Post edited at 08:17
Bogwalloper - on 17 Nov 2017
In reply to Ian W:



> I'd be embarrassed to have to give a speech like that.

What kind of person can stand in front of a live audience and a tv audience of millions and come out with stuff like that? It is so far removed from the way I was brought up. What is their real motivation?

W
Ian W - on 17 Nov 2017
In reply to summo:

> Of course. You can say the same about mogg, he has his views but thankfully they aren't Tory policy. Despite May being a happy clapper too. My point is more the double standards on many threads.
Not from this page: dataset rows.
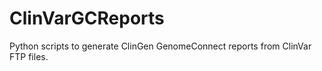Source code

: # ClinVarGCReports
Python scripts to generate ClinGen GenomeConnect reports from ClinVar FTP files.
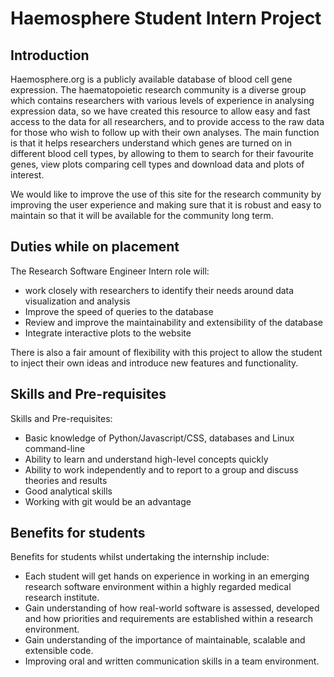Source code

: # Haemosphere Student Intern Project

## Introduction 

Haemosphere.org is a publicly available database of blood cell gene expression. The haematopoietic research community is a diverse group which contains researchers with various levels of experience in analysing expression data, so we have created this resource to allow easy and fast access to the data for all researchers, and to provide access to the raw data for those who wish to follow up with their own analyses. The main function is that it helps researchers understand which genes are turned on in different blood cell types, by allowing to them to search for their favourite genes, view plots comparing cell types and download data and plots of interest.  

We would like to improve the use of this site for the research community by improving the user experience and making sure that it is robust and easy to maintain so that it will be available for the community long term.  

## Duties while on placement 

The Research Software Engineer Intern role will:  
- work closely with researchers to identify their needs around data visualization and analysis 
- Improve the speed of queries to the database 
- Review and improve the maintainability and extensibility of the database 
- Integrate interactive plots to the website 

There is also a fair amount of flexibility with this project to allow the student to inject their own ideas and introduce new features and functionality. 

## Skills and Pre-requisites
Skills and Pre-requisites: 
- Basic knowledge of Python/Javascript/CSS, databases and Linux command-line 
- Ability to learn and understand high-level concepts quickly 
- Ability to work independently and to report to a group and discuss theories and results 
- Good analytical skills 
- Working with git would be an advantage  

## Benefits for students 

Benefits for students whilst undertaking the internship include:
- Each student will get hands on experience in working in an emerging research software environment within a highly regarded medical research institute.  
- Gain understanding of how real-world software is assessed, developed and how priorities and requirements are established within a research environment. 
- Gain understanding of the importance of maintainable, scalable and extensible code. 
- Improving oral and written communication skills in a team environment. 
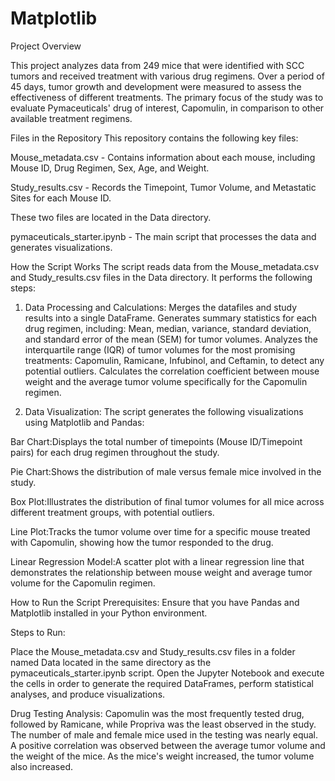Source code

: # Matplotlib
Project Overview

This project analyzes data from 249 mice that were identified with SCC tumors and received treatment with various drug regimens. Over a period of 45 days, tumor growth and development were measured to assess the effectiveness of different treatments. The primary focus of the study was to evaluate Pymaceuticals' drug of interest, Capomulin, in comparison to other available treatment regimens.

Files in the Repository
This repository contains the following key files:

Mouse_metadata.csv - Contains information about each mouse, including Mouse ID, Drug Regimen, Sex, Age, and Weight.

Study_results.csv - Records the Timepoint, Tumor Volume, and Metastatic Sites for each Mouse ID.

These two files are located in the Data directory.

pymaceuticals_starter.ipynb - The main script that processes the data and generates visualizations.

How the Script Works
The script reads data from the Mouse_metadata.csv and Study_results.csv files in the Data directory. It performs the following steps:

1. Data Processing and Calculations: Merges the datafiles and study results into a single DataFrame. Generates summary statistics for each drug regimen, including:
Mean, median, variance, standard deviation, and standard error of the mean (SEM) for tumor volumes.
Analyzes the interquartile range (IQR) of tumor volumes for the most promising treatments: Capomulin, Ramicane, Infubinol, and Ceftamin, to detect any potential outliers.
Calculates the correlation coefficient between mouse weight and the average tumor volume specifically for the Capomulin regimen.

3. Data Visualization:
The script generates the following visualizations using Matplotlib and Pandas:

Bar Chart:Displays the total number of timepoints (Mouse ID/Timepoint pairs) for each drug regimen throughout the study.

Pie Chart:Shows the distribution of male versus female mice involved in the study.

Box Plot:Illustrates the distribution of final tumor volumes for all mice across different treatment groups, with potential outliers.

Line Plot:Tracks the tumor volume over time for a specific mouse treated with Capomulin, showing how the tumor responded to the drug.

Linear Regression Model:A scatter plot with a linear regression line that demonstrates the relationship between mouse weight and average tumor volume for the Capomulin regimen.

How to Run the Script
Prerequisites:
Ensure that you have Pandas and Matplotlib installed in your Python environment.

Steps to Run:

Place the Mouse_metadata.csv and Study_results.csv files in a folder named Data located in the same directory as the pymaceuticals_starter.ipynb script.
Open the Jupyter Notebook and execute the cells in order to generate the required DataFrames, perform statistical analyses, and produce visualizations.

Drug Testing Analysis:
Capomulin was the most frequently tested drug, followed by Ramicane, while Propriva was the least observed in the study.
The number of male and female mice used in the testing was nearly equal.
A positive correlation was observed between the average tumor volume and the weight of the mice. As the mice's weight increased, the tumor volume also increased.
> Ps. I think merkel is on borrowed time, she won't quite be free for the panto season, but she might be able to take a long summer holiday next year.

She's bypassed Panto's , and has proven herself a skilled, and popular TV personality, starring alongside that nice Tracey Ullman in her comedy sketch show. Fancy that, a German with such comedy timing, and self deprecating humour. Who'da thunk it?
Ian W - on 17 Nov 2017
In reply to Bogwalloper:

Dont forget this is the same person who turned up to the first meeting to start off the discussions on the most important set of negotiations in the last 40 years without any paperwork or proposals............

And he's the best we've got........

In answer to your question, I think the real reason is that he has the metaphorical gun to his head, held by the vested interests and Tory party donors on the leave side.............
Flinticus - on 17 Nov 2017
In reply to Big Ger:

That's not much: to rephrase: his privilege took him into the same schools as befits his class and wealth. Anything less would be unusual and remarkable. Then, like many of his peers, he worked in markets / finance. Nothing to make him eligible for high office apart from being high in the elite / establishment so beloved of...
Bogwalloper - on 17 Nov 2017
In reply to Ian W:



> In answer to your question, I think the real reason is that he has the metaphorical gun to his head, held by the vested interests and Tory party donors on the leave side.............

Party before prosperity then.

W
Ian W - on 17 Nov 2017
In reply to Bogwalloper:

> Party before prosperity then.

> W

No! How could you say that? Its the will of the people............
Lord of Starkness - on 17 Nov 2017
In reply to Big Ger:
JRM's 'achievements' just about say it all about where his loyalties and sentiments lie.

Big Money
Big Money
Big Money

He's essentially been fairly successful at gambling with other peoples money, without having to worry about where his own money was coming from.

Perfect qualifications for a Tory Politician.
Post edited at 09:35
Shani - on 17 Nov 2017
In reply to summo:
> There was a Labour mp this week or last suggesting that a coloured Tory mp was their token etc... if it had been the other way around many on here would be shouting for a resignation and by election. Instead silence.

That is a testable claim. You could start up a new post and ask people to:

- LIKE if they are APPALLED by the Labour MP in question 'suggesting that a coloured Tory mp was their token etc...'
- DISLIKE if they are not bothered with the Labour MP in question 'suggesting that a coloured Tory mp was their token etc...'

Absence of evidence isn't evidence of absence.
Post edited at 09:42
summo on 17 Nov 2017
In reply to Ian W:
> Dont forget this is the same person who turned up to the first meeting to start off the discussions on the most important set of negotiations in the last 40 years without any paperwork or proposals............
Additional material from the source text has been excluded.